Completion Science, LLC®
Completion Science, LLC®
Completion Science, LLC®


 As the term is used in the oilfield,  diverting generally means that a material is pumped to seal off a section of the wellbore and redirect a subsequent fluid stage to a different section. 

The diverter stage is typically a particulate slurry, but may also be a gelled fluid. The physical form that the diverter is in will depend on what the situation is downhole. The diverter may be fine particles if the rock face is a high permeability sandstone or it may be a gelled fluid if the formation is a low permeability formation. Somewhat larger particles will be used if the near wellbore is packed with gravel or proppant, and the goal is to seal on this pack. Even larger particles, still, will be used if the diverter needs to work on fractures or slots. Large particles would also be needed if they are to bridge on the entrance to perforation tunnels. 

At some point, perhaps around 25 to 50 mD permeability, a gelled fluid begins to lose effectiveness in preventing or slowing fluids from flowing into the rock face. At this permeability range, a diverting stage design will begin to incorporate particulates to help seal. A rough rule of thumb is that the particle size needed (measured in microns) to seal on the formation pore throats is equal to the square root of the formation permeability (measured in mD). So, a 400 mD rock would require a particle slurry with some of the particles as big as 20 microns. This rule of thumb works well in natural rock.

 When the medium that is to be sealed is a fairly uniform particle bed, such as gravel or proppant, then sizing the diverting particle is gained simply by dividing the average poppant size by 6 and using that as the larger particles in a diverter stage. In addition, smaller particles will likely be needed to be included as well and this discussion is handled in the FAQ “How to size for bridging on Slots?” 

At this point, it is a good idea and pause to discuss a topic called “fluid loss.” If we wanted to test our diverting particle slurry in the lab and the particle slurry was just water and particles, we would probably be disappointed in the lab results (although the same slurry may perform well in the field, more on this later). Even a pack of very small particles still has significant permeability and given how small a lab test cell volume may be, it may only take a matter of seconds for all the fluid to be ejected from the cell, leaving a wet particle pack behind. If your goal was to size particles that would bridge on the “medium” used, then the test was at least a partial success. The disappointment came when the liquid didn’t stop also. To get a particle pack to be effective in stopping liquid would require having some of the particles in the pack down to perhaps the sub-micron range. This is expensive and could be a health hazard given how easy it would be getting these particles airborne. 

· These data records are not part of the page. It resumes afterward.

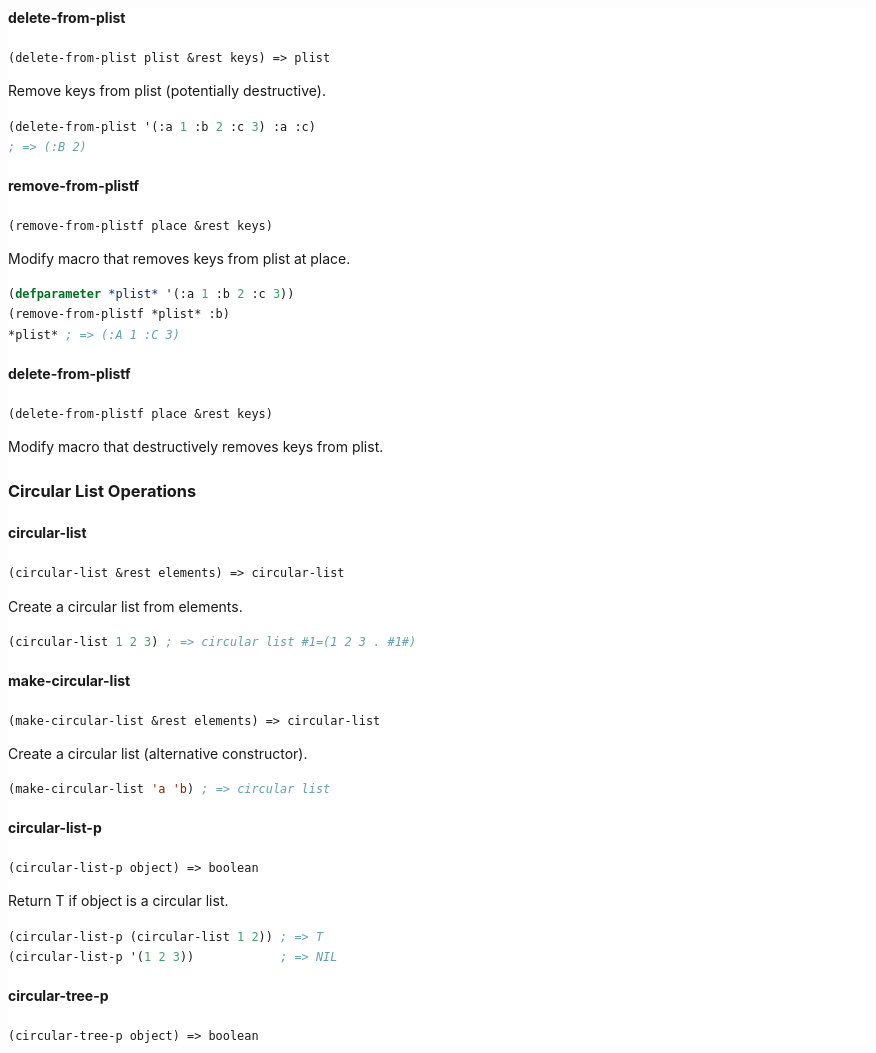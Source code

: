 #### delete-from-plist
`(delete-from-plist plist &rest keys) => plist`

Remove keys from plist (potentially destructive).

```lisp
(delete-from-plist '(:a 1 :b 2 :c 3) :a :c)
; => (:B 2)
```

#### remove-from-plistf
`(remove-from-plistf place &rest keys)`

Modify macro that removes keys from plist at place.

```lisp
(defparameter *plist* '(:a 1 :b 2 :c 3))
(remove-from-plistf *plist* :b)
*plist* ; => (:A 1 :C 3)
```

#### delete-from-plistf
`(delete-from-plistf place &rest keys)`

Modify macro that destructively removes keys from plist.

### Circular List Operations

#### circular-list
`(circular-list &rest elements) => circular-list`

Create a circular list from elements.

```lisp
(circular-list 1 2 3) ; => circular list #1=(1 2 3 . #1#)
```

#### make-circular-list
`(make-circular-list &rest elements) => circular-list`

Create a circular list (alternative constructor).

```lisp
(make-circular-list 'a 'b) ; => circular list
```

#### circular-list-p
`(circular-list-p object) => boolean`

Return T if object is a circular list.

```lisp
(circular-list-p (circular-list 1 2)) ; => T
(circular-list-p '(1 2 3))            ; => NIL
```

#### circular-tree-p
`(circular-tree-p object) => boolean`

Another approach is to add something other than “rigid” particles. That is, to incorporate a “fluid loss” agent. This is generally a polymer such as guar or starch. With this in the mix, a more effective liquid barrier is formed with the particle pack. The polymer will form a final seal on the pack by being filtered out of solution by the particles. The component that gets filtered out and forms a filtercake on the particles is referred to as “fluid loss” control or may sometimes be referred to as the process of “filtration.” In shale fracturing applications, gaining fluid loss may not be a conscious, additional step. The presents of a friction reducer may be all that is needed, but in many cases, the function is provided by all the organic matter that comes from the water source used to make up the fracturing fluid. Any inspection of a real-life water source will make it evident that there is a significant amount of “fluid loss” agent being used. This should make it clear as to why a lab test with tap water may fail, when a real test in a diverter treatment produces a good pressure response.

Recall above that a low permeability formation can filter out polymer, and particles are not needed in a diverter stage. In this case, the formation is the fine “particle pack” and the polymer is the fluid loss additive. When the formation pores are larger enough to allow “whole” polymer to pass, then addition of “bridging” particles must be included.

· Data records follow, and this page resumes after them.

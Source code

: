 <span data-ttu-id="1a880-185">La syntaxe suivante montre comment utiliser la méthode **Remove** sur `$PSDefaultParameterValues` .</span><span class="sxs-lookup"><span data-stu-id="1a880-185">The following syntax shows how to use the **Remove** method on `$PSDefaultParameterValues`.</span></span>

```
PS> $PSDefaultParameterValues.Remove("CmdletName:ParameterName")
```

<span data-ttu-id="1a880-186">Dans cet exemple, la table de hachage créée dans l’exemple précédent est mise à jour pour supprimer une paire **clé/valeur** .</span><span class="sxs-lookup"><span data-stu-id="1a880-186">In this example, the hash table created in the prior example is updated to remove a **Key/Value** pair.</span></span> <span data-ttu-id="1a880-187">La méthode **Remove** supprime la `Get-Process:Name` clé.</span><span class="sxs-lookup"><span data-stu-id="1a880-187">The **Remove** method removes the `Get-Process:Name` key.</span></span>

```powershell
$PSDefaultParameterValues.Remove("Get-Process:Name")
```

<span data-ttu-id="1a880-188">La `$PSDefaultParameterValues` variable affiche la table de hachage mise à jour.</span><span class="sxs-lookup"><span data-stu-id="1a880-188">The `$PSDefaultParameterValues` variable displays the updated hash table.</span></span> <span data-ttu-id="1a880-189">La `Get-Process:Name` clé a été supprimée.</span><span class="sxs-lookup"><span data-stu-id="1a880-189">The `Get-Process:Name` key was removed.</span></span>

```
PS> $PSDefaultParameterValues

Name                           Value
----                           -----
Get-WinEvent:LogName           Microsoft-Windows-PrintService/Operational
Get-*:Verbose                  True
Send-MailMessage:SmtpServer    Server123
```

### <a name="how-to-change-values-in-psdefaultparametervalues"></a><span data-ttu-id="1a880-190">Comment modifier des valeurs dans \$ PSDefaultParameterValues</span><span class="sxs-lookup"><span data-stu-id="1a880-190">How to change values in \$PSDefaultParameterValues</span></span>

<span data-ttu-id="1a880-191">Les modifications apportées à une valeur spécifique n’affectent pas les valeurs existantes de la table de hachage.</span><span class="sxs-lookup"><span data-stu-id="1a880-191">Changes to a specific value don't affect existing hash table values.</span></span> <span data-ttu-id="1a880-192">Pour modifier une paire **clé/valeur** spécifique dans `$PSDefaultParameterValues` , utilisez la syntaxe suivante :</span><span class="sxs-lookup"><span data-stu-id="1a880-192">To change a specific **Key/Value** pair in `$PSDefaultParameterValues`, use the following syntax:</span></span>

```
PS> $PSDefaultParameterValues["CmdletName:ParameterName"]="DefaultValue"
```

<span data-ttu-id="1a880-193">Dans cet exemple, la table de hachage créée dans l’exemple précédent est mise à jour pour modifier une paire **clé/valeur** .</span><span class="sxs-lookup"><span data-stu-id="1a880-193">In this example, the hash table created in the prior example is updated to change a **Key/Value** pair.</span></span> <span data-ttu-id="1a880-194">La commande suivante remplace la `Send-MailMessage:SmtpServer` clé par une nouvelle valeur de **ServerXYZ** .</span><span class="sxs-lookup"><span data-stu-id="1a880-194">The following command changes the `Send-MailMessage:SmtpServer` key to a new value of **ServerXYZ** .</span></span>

It is not always necessary to include a “fluid loss” additive to get sufficient pressure build up. A good example is when a perforation tunnel gets filled with fine diverting particles. The “linear Darcy” flow in the particle pack offers enough resistance to injection rates to gain the needed pressure response. The same may also be said about a particle pack that may fill a near wellbore fracture such as those in shale formations.

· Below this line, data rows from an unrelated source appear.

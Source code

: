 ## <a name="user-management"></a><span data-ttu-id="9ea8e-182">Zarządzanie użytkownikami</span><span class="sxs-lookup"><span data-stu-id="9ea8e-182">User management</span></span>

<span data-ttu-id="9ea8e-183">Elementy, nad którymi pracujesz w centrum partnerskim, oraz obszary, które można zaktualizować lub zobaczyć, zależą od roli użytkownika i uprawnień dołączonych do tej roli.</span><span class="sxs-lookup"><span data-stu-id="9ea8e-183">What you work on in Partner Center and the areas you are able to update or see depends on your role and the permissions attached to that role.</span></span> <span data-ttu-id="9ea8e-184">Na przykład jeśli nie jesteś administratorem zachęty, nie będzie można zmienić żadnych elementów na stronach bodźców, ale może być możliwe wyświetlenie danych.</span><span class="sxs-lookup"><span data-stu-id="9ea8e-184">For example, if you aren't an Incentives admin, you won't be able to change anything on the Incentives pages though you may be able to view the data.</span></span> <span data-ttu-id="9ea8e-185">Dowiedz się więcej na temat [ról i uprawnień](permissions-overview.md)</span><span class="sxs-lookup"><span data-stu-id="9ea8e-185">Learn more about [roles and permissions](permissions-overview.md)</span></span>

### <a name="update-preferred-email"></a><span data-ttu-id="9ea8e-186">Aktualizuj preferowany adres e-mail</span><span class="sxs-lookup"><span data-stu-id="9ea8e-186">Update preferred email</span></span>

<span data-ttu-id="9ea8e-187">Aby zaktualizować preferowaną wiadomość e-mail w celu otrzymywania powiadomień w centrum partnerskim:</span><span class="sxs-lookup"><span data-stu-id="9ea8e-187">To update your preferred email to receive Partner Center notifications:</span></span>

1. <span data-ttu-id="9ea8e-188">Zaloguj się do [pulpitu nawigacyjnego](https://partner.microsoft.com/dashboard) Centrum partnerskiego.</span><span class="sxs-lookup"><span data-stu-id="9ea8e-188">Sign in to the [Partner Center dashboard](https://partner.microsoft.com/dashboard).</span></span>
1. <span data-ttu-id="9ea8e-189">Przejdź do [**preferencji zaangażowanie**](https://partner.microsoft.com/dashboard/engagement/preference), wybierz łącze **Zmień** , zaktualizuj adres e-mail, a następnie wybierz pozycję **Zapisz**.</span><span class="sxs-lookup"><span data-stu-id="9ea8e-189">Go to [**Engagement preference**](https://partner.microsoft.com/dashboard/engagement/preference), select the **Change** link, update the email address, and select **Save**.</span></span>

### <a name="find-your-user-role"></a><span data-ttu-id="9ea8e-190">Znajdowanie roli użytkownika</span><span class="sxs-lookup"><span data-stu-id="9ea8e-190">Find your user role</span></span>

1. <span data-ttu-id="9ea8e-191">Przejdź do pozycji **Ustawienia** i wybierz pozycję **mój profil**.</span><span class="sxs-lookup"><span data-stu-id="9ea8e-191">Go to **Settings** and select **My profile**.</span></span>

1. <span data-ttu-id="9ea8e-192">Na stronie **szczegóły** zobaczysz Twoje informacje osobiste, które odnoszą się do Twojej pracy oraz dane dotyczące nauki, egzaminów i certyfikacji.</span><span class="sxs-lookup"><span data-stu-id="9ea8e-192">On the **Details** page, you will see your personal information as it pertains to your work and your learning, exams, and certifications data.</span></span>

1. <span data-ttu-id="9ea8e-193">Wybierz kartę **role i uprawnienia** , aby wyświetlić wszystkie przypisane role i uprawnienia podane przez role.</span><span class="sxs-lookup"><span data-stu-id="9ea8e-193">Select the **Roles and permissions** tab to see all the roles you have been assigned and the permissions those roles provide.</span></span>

If you chose to perform you own lab testing, be warned that it will have to be accompanied by some engineering calculations to scale up to field applications.

To design a diverter treatment:

1. Know what type of pressure differential is needed to get the needed fluid redirection.
2. Design the system for the downhole situation (rock face sealing, perforation bridging, slot bridging etc).
3. Work out the volume of fluid needing redirected and the amount of diverter material needed.
4. Decide if the diverter is going to be a separate stage or included in the treatment volume (sometime called “continuous” diverting).